Your assignment: Repeat every record below exactly, omitting any pictures.

Data section:

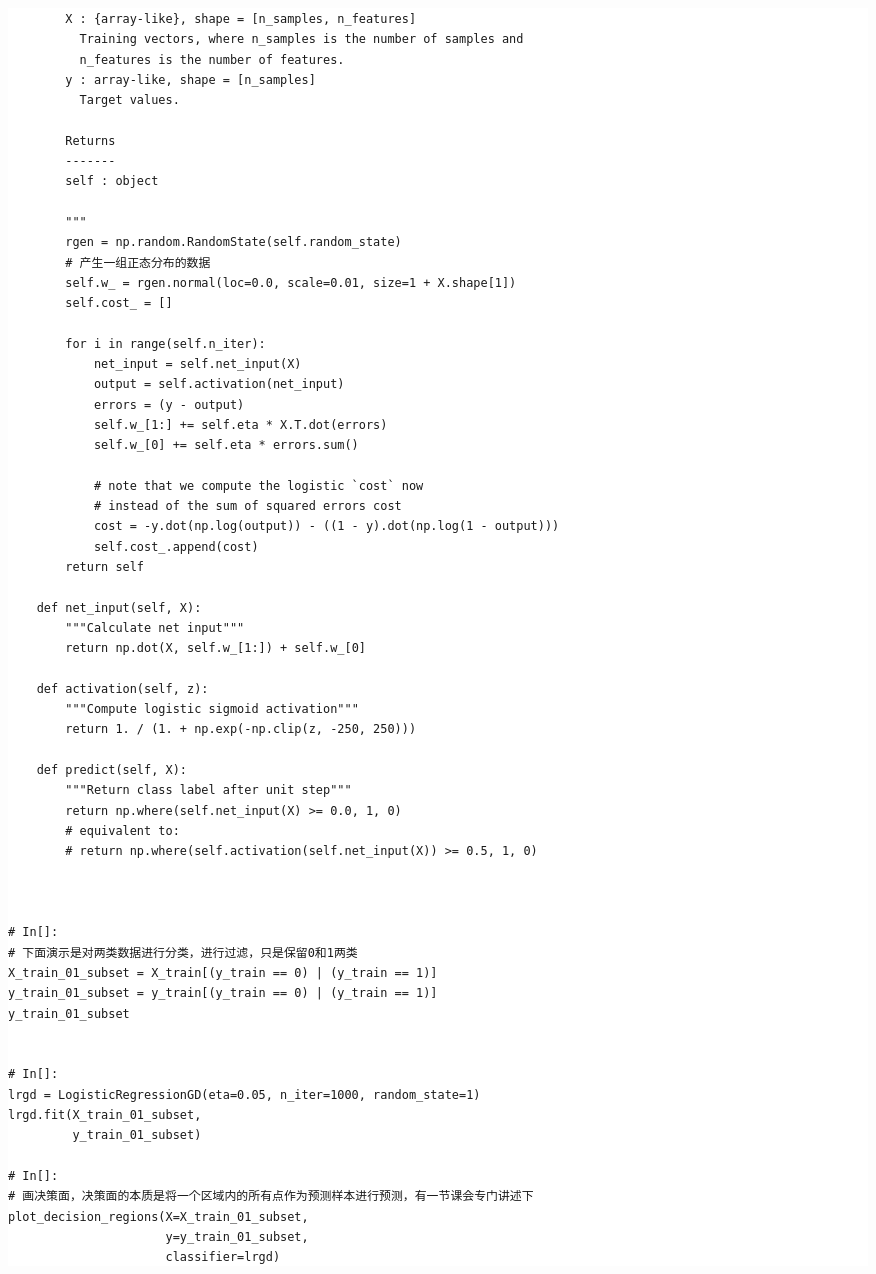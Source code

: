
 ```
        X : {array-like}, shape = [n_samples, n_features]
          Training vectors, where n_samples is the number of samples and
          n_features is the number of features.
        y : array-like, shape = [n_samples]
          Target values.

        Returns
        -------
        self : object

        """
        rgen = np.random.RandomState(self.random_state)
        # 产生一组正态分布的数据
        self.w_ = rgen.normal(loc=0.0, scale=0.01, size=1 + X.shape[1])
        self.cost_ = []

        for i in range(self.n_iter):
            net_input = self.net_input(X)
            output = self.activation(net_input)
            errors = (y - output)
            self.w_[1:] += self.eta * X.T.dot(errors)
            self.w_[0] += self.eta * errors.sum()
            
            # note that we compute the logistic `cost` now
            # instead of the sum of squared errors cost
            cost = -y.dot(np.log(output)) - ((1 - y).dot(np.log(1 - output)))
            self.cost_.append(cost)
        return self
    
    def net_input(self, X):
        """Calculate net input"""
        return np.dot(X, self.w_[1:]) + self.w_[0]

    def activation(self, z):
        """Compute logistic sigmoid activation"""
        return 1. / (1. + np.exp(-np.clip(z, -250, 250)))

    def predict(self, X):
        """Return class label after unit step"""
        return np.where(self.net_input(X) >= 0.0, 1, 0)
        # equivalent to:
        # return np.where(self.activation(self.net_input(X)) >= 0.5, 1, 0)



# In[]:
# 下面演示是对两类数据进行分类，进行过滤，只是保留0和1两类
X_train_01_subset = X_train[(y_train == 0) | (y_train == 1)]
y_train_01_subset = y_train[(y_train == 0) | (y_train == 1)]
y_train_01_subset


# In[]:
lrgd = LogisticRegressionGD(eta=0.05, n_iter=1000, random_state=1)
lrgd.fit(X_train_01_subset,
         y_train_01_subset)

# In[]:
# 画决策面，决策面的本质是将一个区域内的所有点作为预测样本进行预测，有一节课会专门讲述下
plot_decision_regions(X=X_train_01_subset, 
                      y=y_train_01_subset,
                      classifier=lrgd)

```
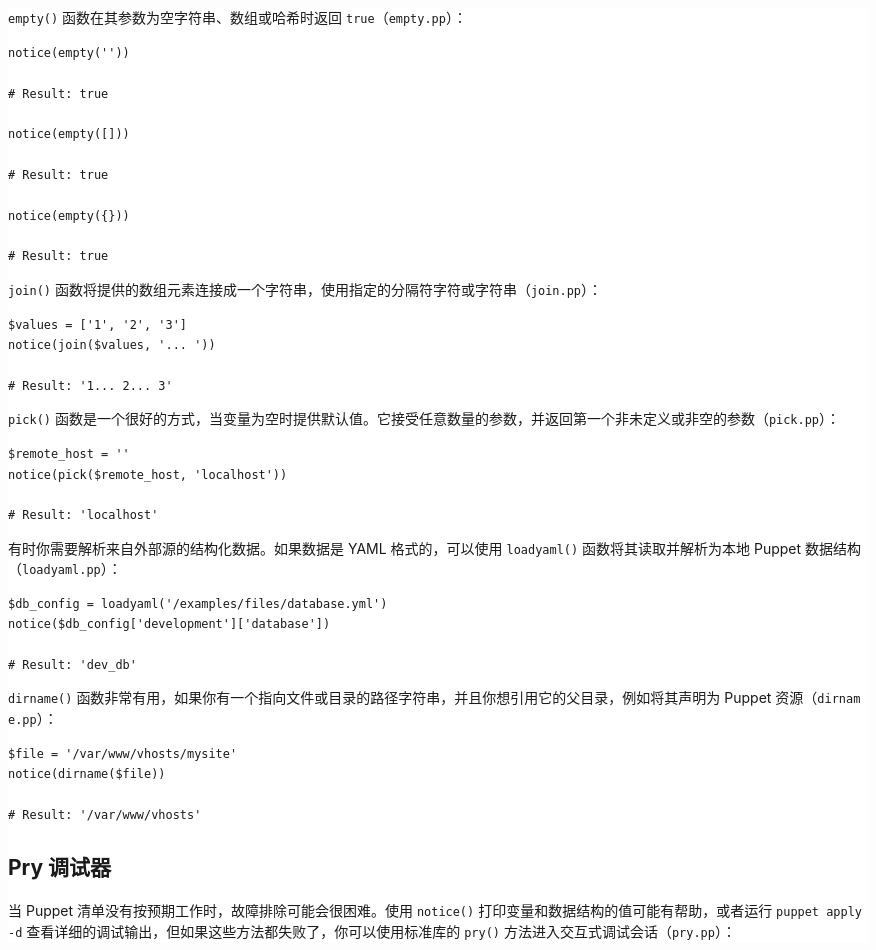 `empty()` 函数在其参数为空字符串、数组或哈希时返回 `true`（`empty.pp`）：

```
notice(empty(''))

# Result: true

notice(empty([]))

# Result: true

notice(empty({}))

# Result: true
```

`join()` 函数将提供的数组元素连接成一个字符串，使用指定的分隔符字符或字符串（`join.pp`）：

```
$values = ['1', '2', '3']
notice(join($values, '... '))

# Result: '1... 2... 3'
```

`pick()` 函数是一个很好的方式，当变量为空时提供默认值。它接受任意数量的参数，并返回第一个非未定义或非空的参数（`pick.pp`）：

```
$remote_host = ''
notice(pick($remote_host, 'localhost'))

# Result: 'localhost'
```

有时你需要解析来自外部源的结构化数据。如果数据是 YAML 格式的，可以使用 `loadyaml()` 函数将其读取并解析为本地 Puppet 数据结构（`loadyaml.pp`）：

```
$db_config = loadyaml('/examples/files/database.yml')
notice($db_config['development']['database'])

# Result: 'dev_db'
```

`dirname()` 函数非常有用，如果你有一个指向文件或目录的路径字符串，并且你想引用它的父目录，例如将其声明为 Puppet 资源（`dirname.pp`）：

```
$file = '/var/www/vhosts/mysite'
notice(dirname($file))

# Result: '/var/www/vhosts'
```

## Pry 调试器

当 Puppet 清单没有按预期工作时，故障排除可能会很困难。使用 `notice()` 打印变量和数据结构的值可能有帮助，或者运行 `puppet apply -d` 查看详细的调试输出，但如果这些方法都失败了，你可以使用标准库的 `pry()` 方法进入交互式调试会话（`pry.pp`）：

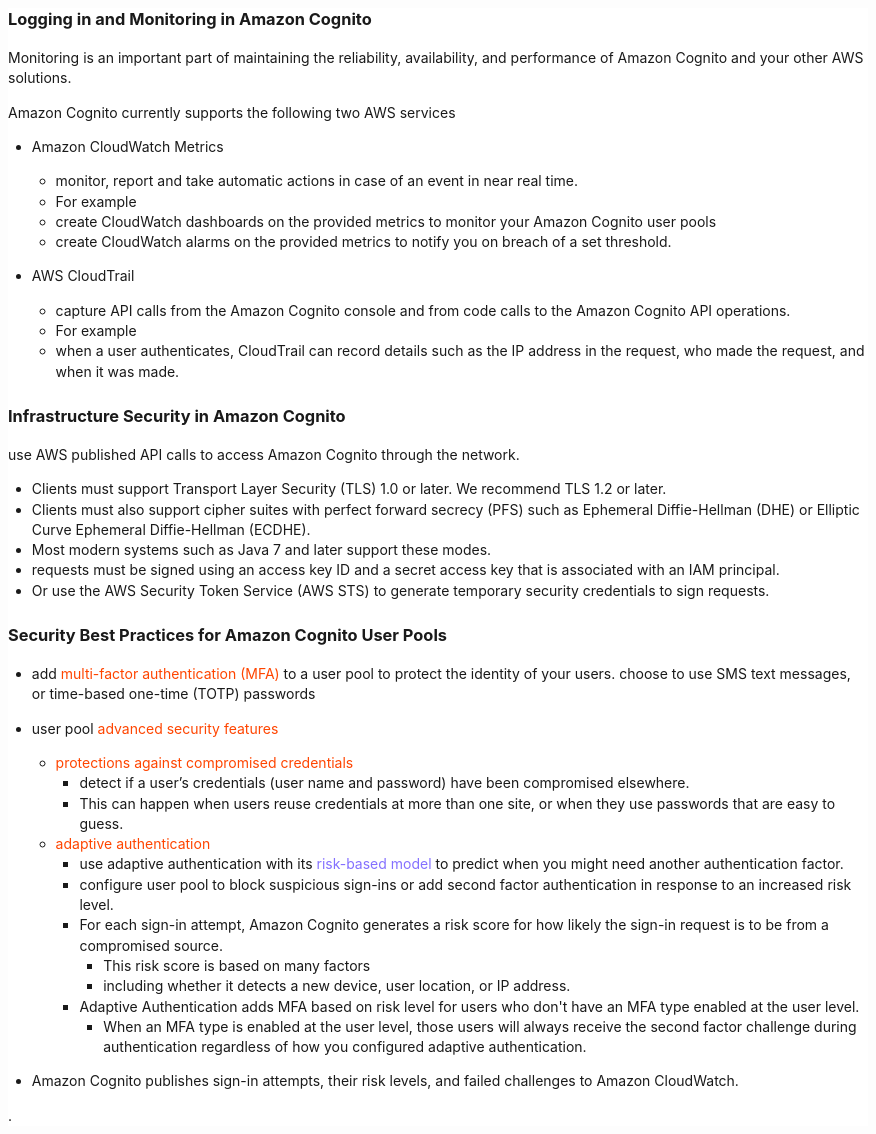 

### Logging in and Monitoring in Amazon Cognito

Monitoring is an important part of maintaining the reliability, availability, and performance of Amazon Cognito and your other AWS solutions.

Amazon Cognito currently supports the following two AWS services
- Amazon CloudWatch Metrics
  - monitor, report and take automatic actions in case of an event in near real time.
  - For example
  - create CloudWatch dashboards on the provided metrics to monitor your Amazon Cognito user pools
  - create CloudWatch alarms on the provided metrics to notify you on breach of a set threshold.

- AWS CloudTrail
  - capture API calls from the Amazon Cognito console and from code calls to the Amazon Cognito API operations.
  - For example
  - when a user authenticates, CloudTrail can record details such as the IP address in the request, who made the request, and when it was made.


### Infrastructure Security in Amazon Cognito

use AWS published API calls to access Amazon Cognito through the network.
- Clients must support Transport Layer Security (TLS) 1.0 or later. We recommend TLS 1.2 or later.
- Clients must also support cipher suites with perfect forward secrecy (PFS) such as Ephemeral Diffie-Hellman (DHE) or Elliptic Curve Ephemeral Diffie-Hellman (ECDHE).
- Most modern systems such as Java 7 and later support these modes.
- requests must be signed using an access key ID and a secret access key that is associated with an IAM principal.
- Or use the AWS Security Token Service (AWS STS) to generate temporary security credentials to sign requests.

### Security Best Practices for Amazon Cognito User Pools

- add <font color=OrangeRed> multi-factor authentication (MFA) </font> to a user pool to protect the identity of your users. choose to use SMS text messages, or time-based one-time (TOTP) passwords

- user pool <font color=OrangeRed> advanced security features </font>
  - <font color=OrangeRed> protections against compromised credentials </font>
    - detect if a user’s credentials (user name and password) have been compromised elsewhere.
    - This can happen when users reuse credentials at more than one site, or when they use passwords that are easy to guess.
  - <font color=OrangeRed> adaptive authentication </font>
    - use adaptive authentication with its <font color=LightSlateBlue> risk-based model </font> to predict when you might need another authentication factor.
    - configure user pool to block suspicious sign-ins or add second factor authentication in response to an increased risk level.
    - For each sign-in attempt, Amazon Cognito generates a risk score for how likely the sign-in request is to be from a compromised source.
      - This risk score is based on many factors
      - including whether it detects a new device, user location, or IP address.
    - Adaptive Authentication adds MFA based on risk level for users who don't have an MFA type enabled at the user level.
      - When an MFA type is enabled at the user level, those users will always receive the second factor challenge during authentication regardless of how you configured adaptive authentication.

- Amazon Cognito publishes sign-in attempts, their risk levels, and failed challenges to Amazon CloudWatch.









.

Reply:
Source code

:
 ```
        X : {array-like}, shape = [n_samples, n_features]
          Training vectors, where n_samples is the number of samples and
          n_features is the number of features.
        y : array-like, shape = [n_samples]
          Target values.

        Returns
        -------
        self : object

        """
        rgen = np.random.RandomState(self.random_state)
        # 产生一组正态分布的数据
        self.w_ = rgen.normal(loc=0.0, scale=0.01, size=1 + X.shape[1])
        self.cost_ = []

        for i in range(self.n_iter):
            net_input = self.net_input(X)
            output = self.activation(net_input)
            errors = (y - output)
            self.w_[1:] += self.eta * X.T.dot(errors)
            self.w_[0] += self.eta * errors.sum()
            
            # note that we compute the logistic `cost` now
            # instead of the sum of squared errors cost
            cost = -y.dot(np.log(output)) - ((1 - y).dot(np.log(1 - output)))
            self.cost_.append(cost)
        return self
    
    def net_input(self, X):
        """Calculate net input"""
        return np.dot(X, self.w_[1:]) + self.w_[0]

    def activation(self, z):
        """Compute logistic sigmoid activation"""
        return 1. / (1. + np.exp(-np.clip(z, -250, 250)))

    def predict(self, X):
        """Return class label after unit step"""
        return np.where(self.net_input(X) >= 0.0, 1, 0)
        # equivalent to:
        # return np.where(self.activation(self.net_input(X)) >= 0.5, 1, 0)



# In[]:
# 下面演示是对两类数据进行分类，进行过滤，只是保留0和1两类
X_train_01_subset = X_train[(y_train == 0) | (y_train == 1)]
y_train_01_subset = y_train[(y_train == 0) | (y_train == 1)]
y_train_01_subset


# In[]:
lrgd = LogisticRegressionGD(eta=0.05, n_iter=1000, random_state=1)
lrgd.fit(X_train_01_subset,
         y_train_01_subset)

# In[]:
# 画决策面，决策面的本质是将一个区域内的所有点作为预测样本进行预测，有一节课会专门讲述下
plot_decision_regions(X=X_train_01_subset, 
                      y=y_train_01_subset,
                      classifier=lrgd)

```
 `empty()` 函数在其参数为空字符串、数组或哈希时返回 `true`（`empty.pp`）：

```
notice(empty(''))

# Result: true

notice(empty([]))

# Result: true

notice(empty({}))

# Result: true
```

`join()` 函数将提供的数组元素连接成一个字符串，使用指定的分隔符字符或字符串（`join.pp`）：

```
$values = ['1', '2', '3']
notice(join($values, '... '))

# Result: '1... 2... 3'
```

`pick()` 函数是一个很好的方式，当变量为空时提供默认值。它接受任意数量的参数，并返回第一个非未定义或非空的参数（`pick.pp`）：

```
$remote_host = ''
notice(pick($remote_host, 'localhost'))

# Result: 'localhost'
```

有时你需要解析来自外部源的结构化数据。如果数据是 YAML 格式的，可以使用 `loadyaml()` 函数将其读取并解析为本地 Puppet 数据结构（`loadyaml.pp`）：

```
$db_config = loadyaml('/examples/files/database.yml')
notice($db_config['development']['database'])

# Result: 'dev_db'
```

`dirname()` 函数非常有用，如果你有一个指向文件或目录的路径字符串，并且你想引用它的父目录，例如将其声明为 Puppet 资源（`dirname.pp`）：

```
$file = '/var/www/vhosts/mysite'
notice(dirname($file))

# Result: '/var/www/vhosts'
```

## Pry 调试器

当 Puppet 清单没有按预期工作时，故障排除可能会很困难。使用 `notice()` 打印变量和数据结构的值可能有帮助，或者运行 `puppet apply -d` 查看详细的调试输出，但如果这些方法都失败了，你可以使用标准库的 `pry()` 方法进入交互式调试会话（`pry.pp`）：


### Logging in and Monitoring in Amazon Cognito

Monitoring is an important part of maintaining the reliability, availability, and performance of Amazon Cognito and your other AWS solutions.

Amazon Cognito currently supports the following two AWS services
- Amazon CloudWatch Metrics
  - monitor, report and take automatic actions in case of an event in near real time.
  - For example
  - create CloudWatch dashboards on the provided metrics to monitor your Amazon Cognito user pools
  - create CloudWatch alarms on the provided metrics to notify you on breach of a set threshold.

- AWS CloudTrail
  - capture API calls from the Amazon Cognito console and from code calls to the Amazon Cognito API operations.
  - For example
  - when a user authenticates, CloudTrail can record details such as the IP address in the request, who made the request, and when it was made.


### Infrastructure Security in Amazon Cognito

use AWS published API calls to access Amazon Cognito through the network.
- Clients must support Transport Layer Security (TLS) 1.0 or later. We recommend TLS 1.2 or later.
- Clients must also support cipher suites with perfect forward secrecy (PFS) such as Ephemeral Diffie-Hellman (DHE) or Elliptic Curve Ephemeral Diffie-Hellman (ECDHE).
- Most modern systems such as Java 7 and later support these modes.
- requests must be signed using an access key ID and a secret access key that is associated with an IAM principal.
- Or use the AWS Security Token Service (AWS STS) to generate temporary security credentials to sign requests.

### Security Best Practices for Amazon Cognito User Pools

- add <font color=OrangeRed> multi-factor authentication (MFA) </font> to a user pool to protect the identity of your users. choose to use SMS text messages, or time-based one-time (TOTP) passwords

- user pool <font color=OrangeRed> advanced security features </font>
  - <font color=OrangeRed> protections against compromised credentials </font>
    - detect if a user’s credentials (user name and password) have been compromised elsewhere.
    - This can happen when users reuse credentials at more than one site, or when they use passwords that are easy to guess.
  - <font color=OrangeRed> adaptive authentication </font>
    - use adaptive authentication with its <font color=LightSlateBlue> risk-based model </font> to predict when you might need another authentication factor.
    - configure user pool to block suspicious sign-ins or add second factor authentication in response to an increased risk level.
    - For each sign-in attempt, Amazon Cognito generates a risk score for how likely the sign-in request is to be from a compromised source.
      - This risk score is based on many factors
      - including whether it detects a new device, user location, or IP address.
    - Adaptive Authentication adds MFA based on risk level for users who don't have an MFA type enabled at the user level.
      - When an MFA type is enabled at the user level, those users will always receive the second factor challenge during authentication regardless of how you configured adaptive authentication.

- Amazon Cognito publishes sign-in attempts, their risk levels, and failed challenges to Amazon CloudWatch.









.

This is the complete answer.